Secondo le ricostruzioni i terroristi nelle due città su Mar Caspio si sono mossi in modo coordinato, colpendo sia i due luoghi ebraici sia due chiese ortodosse. Il bilancio provvisorio degli attacchi parla di quattro civili e 15 agenti uccisi. Tra le persone assassinate, anche il parroco di Derbent, padre Nikolai. Sei terroristi sono stati eliminati, mentre altri sarebbero ancora in fuga. Nel doppio attacco, ha reso noto il ministero degli Esteri israeliano, non risultano vittime nella comunità ebraica o israeliane.
In tutto il Daghestan è stato dichiarato lo stato d’emergenza e tre giorni di lutto. Non ci sono state rivendicazioni, ma le tracce portano verso l’estremismo islamico e in particolare al gruppo Isis-K, già responsabile a marzo della strage al Crocus City Hall di Mosca. «Il Daghestan è una zona periferica, arretrata, dove proliferano i radicalisti islamici, e dove la barbarie antisemita si trasforma spesso in violenza», aveva spiegato a novembre a Pagine Ebraiche Alexander Grinberg, analista russo-israeliano del Jerusalem Institute for Strategy and Security. Allora il Daghestan, regione a prevalenza musulmana, era al centro delle cronache per un tentato pogrom contro i passeggeri di un aereo atterrato da Israele nell’aeroporto di Makhachkala. Urlando slogan antisemiti e contro Israele, decine di aggressori avevano avviato una vera e propria caccia all’uomo, arginata con difficoltà dalle autorità. Un momento di grave instabilità, a cui si aggiunge ora il doppio attentato. Una situazione, spiegava Gringberg, figlia «dell’assenza dello Stato. La dimostrazione evidente del fallimento del presidente Vladimir Putin, che non è un dittatore totalitario alla Stalin, ma un capo mafioso sempre più indebolito».
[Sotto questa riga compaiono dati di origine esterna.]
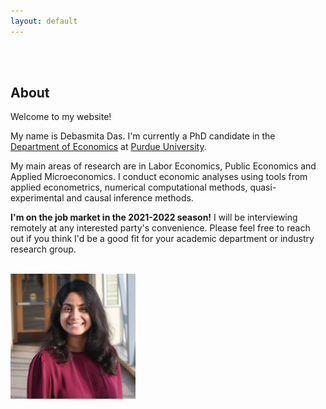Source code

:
 ```yaml
---
layout: default
---
```


<br>

<!--  <img class="profile-picture" src="sherlock.jpg"> -->


<br>

## About

<!-- <img class="profile-picture" src="me.png"> -->


Welcome to my website!

My name is Debasmita Das. I'm currently a PhD candidate in the [Department of Economics](https://krannert.purdue.edu/academics/economics/) at [Purdue University](https://www.purdue.edu/). 

My main areas of research are in Labor Economics, Public Economics and Applied Microeconomics. I conduct economic analyses using tools from applied econometrics, numerical computational methods, quasi-experimental and causal inference methods. 

**I'm on the job market in the 2021-2022 season!** I will be interviewing remotely at any interested party's convenience. Please feel free to reach out if you think I'd be a good fit for your academic department or industry research group.


<br> 

<img src="headshot.jpg" style="width:200px;height:200px;">

<br>







<br><br><br>
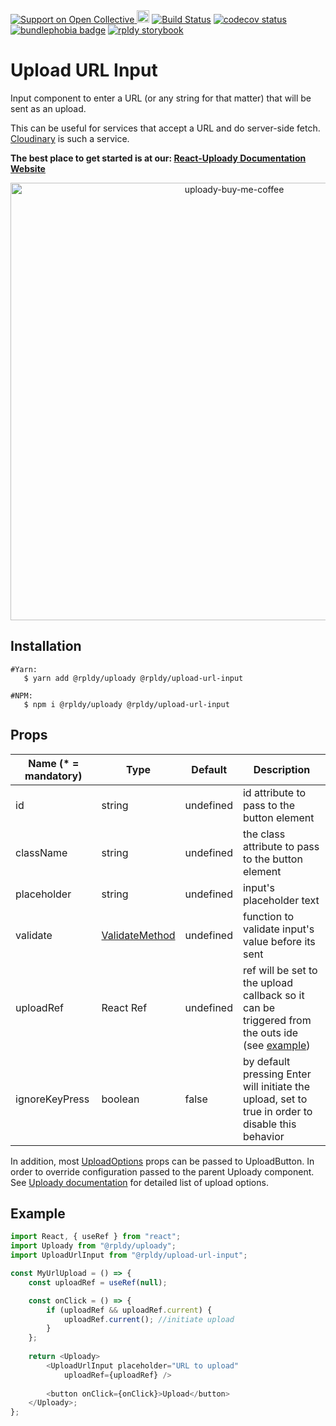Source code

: <a href="https://opencollective.com/react-uploady">
    <img src="https://img.shields.io/opencollective/all/react-uploady?style=flat&logo=opencollective&label=Support%20us!&color=blue" alt="Support on Open Collective"/>
</a>
<a href="https://badge.fury.io/js/%40rpldy%2Fupload-url-input">
    <img src="https://badge.fury.io/js/%40rpldy%2Fupload-url-input.svg" alt="npm version" height="20"></a>
<a href="https://github.com/rpldy/react-uploady/actions/workflows/pr.yml">
        <img src="https://github.com/rpldy/react-uploady/actions/workflows/pr.yml/badge.svg" alt="Build Status"/></a>  
<a href="https://codecov.io/gh/rpldy/react-uploady">
    <img src="https://codecov.io/gh/rpldy/react-uploady/branch/master/graph/badge.svg" alt="codecov status"/></a> 
<a href="https://bundlephobia.com/result?p=@rpldy/upload-url-input">
    <img src="https://badgen.net/bundlephobia/minzip/@rpldy/upload-url-input" alt="bundlephobia badge"/></a>
<a href="https://react-uploady-storybook.netlify.app/?path=/docs/ui-upload-url-input--docs">
   <img src="https://cdn.jsdelivr.net/gh/storybookjs/brand@master/badge/badge-storybook.svg" alt="rpldy storybook"/></a> 

# Upload URL Input

Input component to enter a URL (or any string for that matter) that will be sent as an upload.

This can be useful for services that accept a URL and do server-side fetch. [Cloudinary](https://cloudinary.com) is such a service.

**The best place to get started is at our: [React-Uploady Documentation Website](https://react-uploady.org)**

<p align="center">
    <a href="https://www.buymeacoffee.com/yoav"> 
        <img width="700" alt="uploady-buy-me-coffee" src="https://github.com/user-attachments/assets/3a22cd82-94f8-4b79-8b1b-c783be5ecb88">
    </a>
</p>

## Installation

```shell
#Yarn: 
   $ yarn add @rpldy/uploady @rpldy/upload-url-input

#NPM:
   $ npm i @rpldy/uploady @rpldy/upload-url-input
``` 

## Props


| Name (* = mandatory) | Type                                                                                     | Default   | Description                                                                                               |
|----------------------|------------------------------------------------------------------------------------------|-----------|-----------------------------------------------------------------------------------------------------------|
| id                   | string                                                                                   | undefined | id attribute to pass to the button element                                                                |
| className            | string                                                                                   | undefined | the class attribute to pass to the button element                                                         |
| placeholder          | string                                                                                   | undefined | input's placeholder text                                                                                  |
| validate             | [ValidateMethod](https://react-uploady.org/docs/api/components/uploadUrlInput/#validate) | undefined | function to validate input's value before its sent                                                        |
| uploadRef            | React Ref                                                                                | undefined | ref will be set to the upload callback so it can be triggered from the outs ide (see [example](#example)) |
| ignoreKeyPress       | boolean                                                                                  | false     | by default pressing Enter will initiate the upload, set to true in order to disable this behavior         |

In addition, most [UploadOptions](https://react-uploady.org/docs/api/types/#uploadoptions) props can be passed to UploadButton.
In order to override configuration passed to the parent Uploady component. 
See [Uploady documentation](https://react-uploady.org/docs/api/#props) for detailed list of upload options.

## Example

```javascript
import React, { useRef } from "react";
import Uploady from "@rpldy/uploady";
import UploadUrlInput from "@rpldy/upload-url-input";

const MyUrlUpload = () => {
    const uploadRef = useRef(null);

    const onClick = () => {
        if (uploadRef && uploadRef.current) {
            uploadRef.current(); //initiate upload
        }
    };
    
    return <Uploady>
        <UploadUrlInput placeholder="URL to upload"
            uploadRef={uploadRef} />
        
        <button onClick={onClick}>Upload</button>
    </Uploady>;
};
```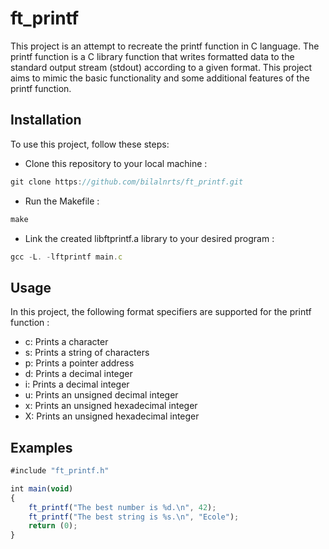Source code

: # ft_printf

This project is an attempt to recreate the printf function in C language. The printf function is a C library function that writes formatted data to the standard output stream (stdout) according to a given format. This project aims to mimic the basic functionality and some additional features of the printf function.

## Installation
To use this project, follow these steps:

- Clone this repository to your local machine :
```javascript
git clone https://github.com/bilalnrts/ft_printf.git
```
- Run the Makefile :
```javascript
make
```
- Link the created libftprintf.a library to your desired program :
```javascript
gcc -L. -lftprintf main.c
```

## Usage
In this project, the following format specifiers are supported for the printf function :
- c: Prints a character
- s: Prints a string of characters
- p: Prints a pointer address
- d: Prints a decimal integer
- i: Prints a decimal integer
- u: Prints an unsigned decimal integer
- x: Prints an unsigned hexadecimal integer
- X: Prints an unsigned hexadecimal integer

## Examples 
```javascript
#include "ft_printf.h"

int main(void)
{
    ft_printf("The best number is %d.\n", 42);
    ft_printf("The best string is %s.\n", "Ecole");
    return (0);
}
```
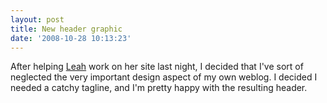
 ```yaml
---
layout: post
title: New header graphic
date: '2008-10-28 10:13:23'
---
```



After helping [Leah](http://lrmarks.wordpress.com/) work on her site last night, I decided that I've sort of neglected the very important design aspect of my own weblog. I decided I needed a catchy tagline, and I'm pretty happy with the resulting header.


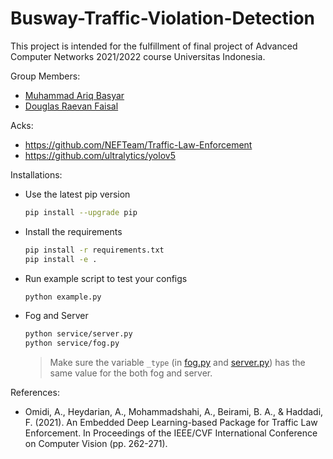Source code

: # Busway-Traffic-Violation-Detection

This project is intended for the fulfillment of final project of
Advanced Computer Networks 2021/2022 course Universitas Indonesia.

Group Members:
* [Muhammad Ariq Basyar](https://github.com/ariqbasyar/)
* [Douglas Raevan Faisal](https://github.com/douglasraevan/)

Acks:
* https://github.com/NEFTeam/Traffic-Law-Enforcement
* https://github.com/ultralytics/yolov5

Installations:
* Use the latest pip version

    ```bash
    pip install --upgrade pip
    ```

* Install the requirements

    ```bash
    pip install -r requirements.txt
    pip install -e .
    ```

* Run example script to test your configs

    ```bash
    python example.py
    ```

* Fog and Server

    ```bash
    python service/server.py
    python service/fog.py
    ```

    > Make sure the variable `_type` (in [fog.py](service/fog.py) and
    [server.py](service/server.py)) has the same value for the both fog and
    server.

References:
* Omidi, A., Heydarian, A., Mohammadshahi, A., Beirami, B. A., & Haddadi, F. (2021). An Embedded Deep Learning-based Package for Traffic Law Enforcement. In Proceedings of the IEEE/CVF International Conference on Computer Vision (pp. 262-271).
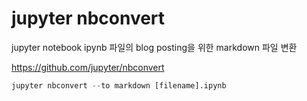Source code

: 
# jupyter nbconvert

jupyter notebook ipynb 파일의 blog posting을 위한 markdown 파일 변환

https://github.com/jupyter/nbconvert


```python
jupyter nbconvert --to markdown [filename].ipynb
```
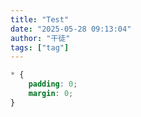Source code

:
 ```yaml
---
title: "Test"
date: "2025-05-28 09:13:04"
author: "干徒"
tags: ["tag"]
---
```


```css
* {
    padding: 0;
    margin: 0;
}
```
Assomiglia a una critica al Cremlino una dichiarazione di Gorin di queste ore. Il capo della Federazione ebraica russa traccia un legame tra la violenza in Daghestan e quella di Hamas nel giorno in cui a Mosca è attesa una delegazione del gruppo terroristico palestinese. «I terroristi non solo sparano, incendiano e tagliano la gola nel sud di Israele e in Daghestan. Nel tempo libero dalle loro attività principali, si trasformano in un “movimento politico” legittimo», denuncia Gorin, riportando dell’incontro previsto oggi tra funzionari del Cremlino e Musa Abu-Marzouk, membro del Politburo di Hamas. «Probabilmente viene per esprimere le condoglianze alle famiglie dei poliziotti daghestani uccisi», conclude con sarcasmo il rappresentante della Comunità ebraica russa.